CNPC signed a contract last March with Yukos to buy a total of 6 million tons of crude by rail between 2003 and 2006.
China imported 5.25 million tons of Russian oil last year, rising 73 per cent year-on-year. Nearly 4 million tons of the crude imports were delivered on the Zabaikalsk to Manzhouli Railway and more than 1.6 million through another railway starting from Erlianhaote in Inner Mongolia.
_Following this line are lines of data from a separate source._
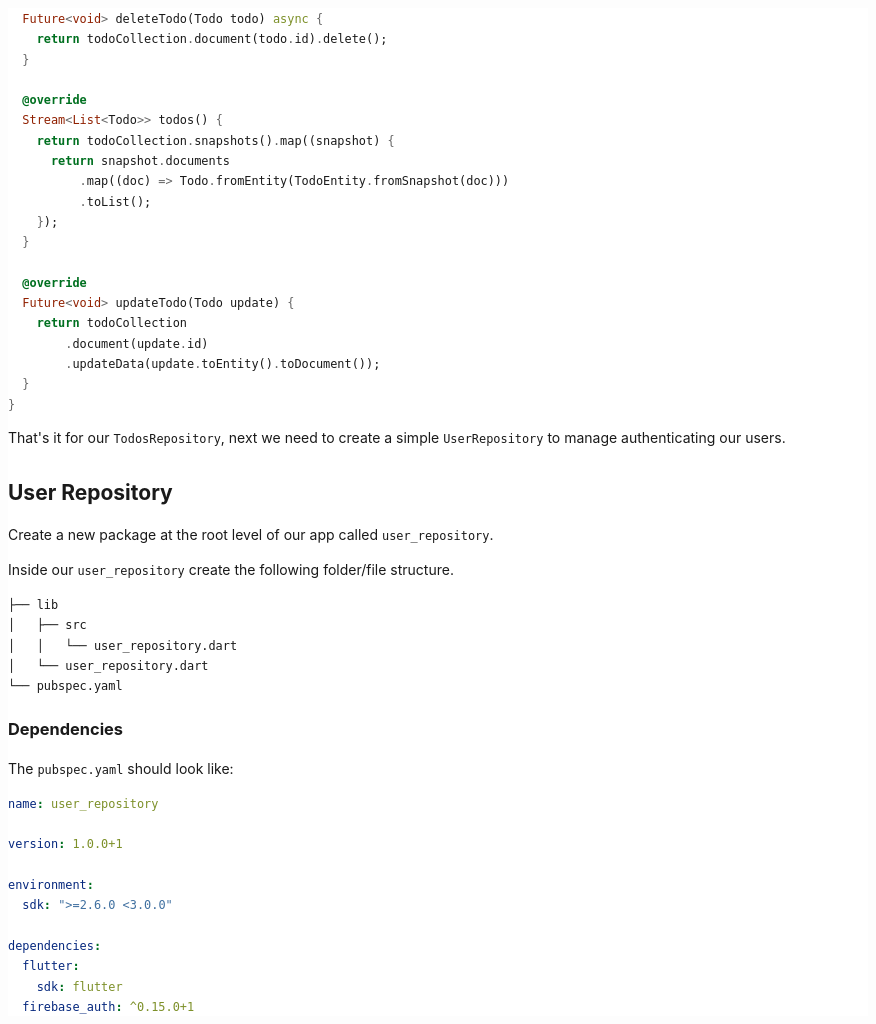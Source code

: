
 ```dart
  Future<void> deleteTodo(Todo todo) async {
    return todoCollection.document(todo.id).delete();
  }

  @override
  Stream<List<Todo>> todos() {
    return todoCollection.snapshots().map((snapshot) {
      return snapshot.documents
          .map((doc) => Todo.fromEntity(TodoEntity.fromSnapshot(doc)))
          .toList();
    });
  }

  @override
  Future<void> updateTodo(Todo update) {
    return todoCollection
        .document(update.id)
        .updateData(update.toEntity().toDocument());
  }
}
```

That's it for our `TodosRepository`, next we need to create a simple `UserRepository` to manage authenticating our users.

## User Repository

Create a new package at the root level of our app called `user_repository`.

Inside our `user_repository` create the following folder/file structure.

```sh
├── lib
│   ├── src
│   │   └── user_repository.dart
│   └── user_repository.dart
└── pubspec.yaml
```

### Dependencies

The `pubspec.yaml` should look like:

```yaml
name: user_repository

version: 1.0.0+1

environment:
  sdk: ">=2.6.0 <3.0.0"

dependencies:
  flutter:
    sdk: flutter
  firebase_auth: ^0.15.0+1
```
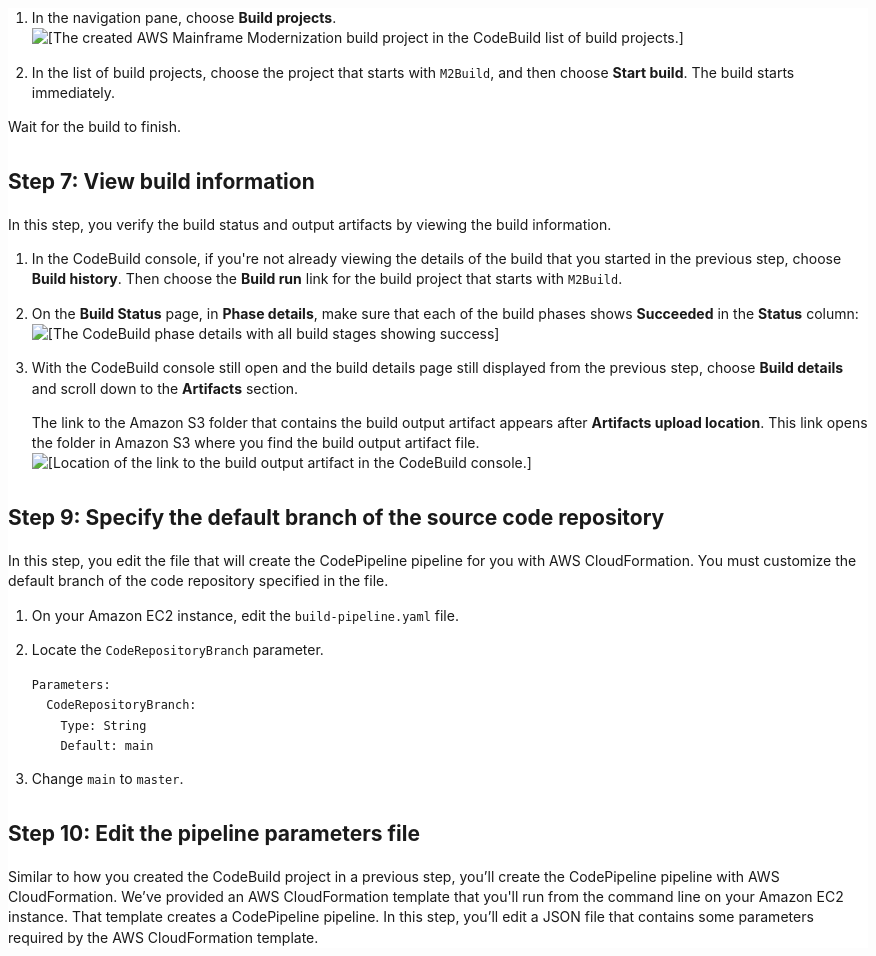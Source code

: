 1. In the navigation pane, choose **Build projects**\.  
![\[The created AWS Mainframe Modernization build project in the CodeBuild list of build projects.\]](http://docs.aws.amazon.com/m2/latest/userguide/images/acb-start-build.png)

1. In the list of build projects, choose the project that starts with `M2Build`, and then choose **Start build**\. The build starts immediately\.

Wait for the build to finish\.

## Step 7: View build information<a name="tutorial-build-ba-cicd-build-verify"></a>

In this step, you verify the build status and output artifacts by viewing the build information\.

1. In the CodeBuild console, if you're not already viewing the details of the build that you started in the previous step, choose **Build history**\. Then choose the **Build run** link for the build project that starts with `M2Build`\.

1. On the **Build Status** page, in **Phase details**, make sure that each of the build phases shows **Succeeded** in the **Status** column:  
![\[The CodeBuild phase details with all build stages showing success\]](http://docs.aws.amazon.com/m2/latest/userguide/images/acb-stages-success.png)

1. With the CodeBuild console still open and the build details page still displayed from the previous step, choose **Build details** and scroll down to the **Artifacts** section\.

   The link to the Amazon S3 folder that contains the build output artifact appears after **Artifacts upload location**\. This link opens the folder in Amazon S3 where you find the build output artifact file\.  
![\[Location of the link to the build output artifact in the CodeBuild console.\]](http://docs.aws.amazon.com/m2/latest/userguide/images/acb-output-artifact-link.png)

## Step 9: Specify the default branch of the source code repository<a name="tutorial-build-ba-cicd-pipeline-branch"></a>

In this step, you edit the file that will create the CodePipeline pipeline for you with AWS CloudFormation\. You must customize the default branch of the code repository specified in the file\.

1. On your Amazon EC2 instance, edit the `build-pipeline.yaml` file\.

1. Locate the `CodeRepositoryBranch` parameter\.

   ```
   Parameters:
     CodeRepositoryBranch:
       Type: String
       Default: main
   ```

1. Change `main` to `master`\.

## Step 10: Edit the pipeline parameters file<a name="tutorial-build-ba-cicd-pipeline-parms"></a>

Similar to how you created the CodeBuild project in a previous step, you’ll create the CodePipeline pipeline with AWS CloudFormation\. We’ve provided an AWS CloudFormation template that you'll run from the command line on your Amazon EC2 instance\. That template creates a CodePipeline pipeline\. In this step, you’ll edit a JSON file that contains some parameters required by the AWS CloudFormation template\.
The balance came from the shipments by sea.
Analysts said the deal is part of Yukos's efforts to increase its oil exports to China as it sees no breakthroughs in sight to the currently deadlock over the US$2.5 billion proposed Sino-Russia oil trunk line.
China and Russia signed a framework agreement in March to build an oil pipeline running from Angarsk in East Siberia to Daqing in Northeast China.
The trunkline would allow China to ship 700 million tons of Russia's crude through the pipeline to China over the next 25 years.
The deal, worth US$150 billion in total, would be the largest-ever bilateral trade between the two countries.
The Kremlin became ambiguous over the project after Japan offered a rival pipeline that will bypass China and stretch to Russia's Far East port of Nakhodka.
The Russian side later claimed that it needs more time to consider where the pipeline should be laid toward, although it did promise to increase the oil supply to China.
"One of the signals we see behind the increased oil transportation by rail is that the oil pipeline project may be further delayed," said Li Fuchuan, a Russian oil expert with the China Academy of Social Sciences.
"Russia is meeting its commitment to oil exports to China anyway, whether it is coming by a railway or via a trunkline," said Li.
But Li also said it may become even more difficult for Japan's proposal, which demands much more oil than the Chinese pipeline, to be realized in the short term.
Russia's State-owned railway company said last month it would increase its transportation capacity to ship 12 million tons from Yukos to China by 2006.
With the economy booming, China's oil imports reached an all-time high of 91 million tons last year, a jump of 31 per cent year-on-year.
About half of this oil came from the Middle East.
To reduce its heavy reliance on the unsettled Middle East, China has recently started to increase imports from such areas as Russia, Southeast Asia, South America and Africa.
During President Hu Jintao's visit to Gabon on Monday, China signed an oil import contract with Gabon, the African country's first crude export deal to China.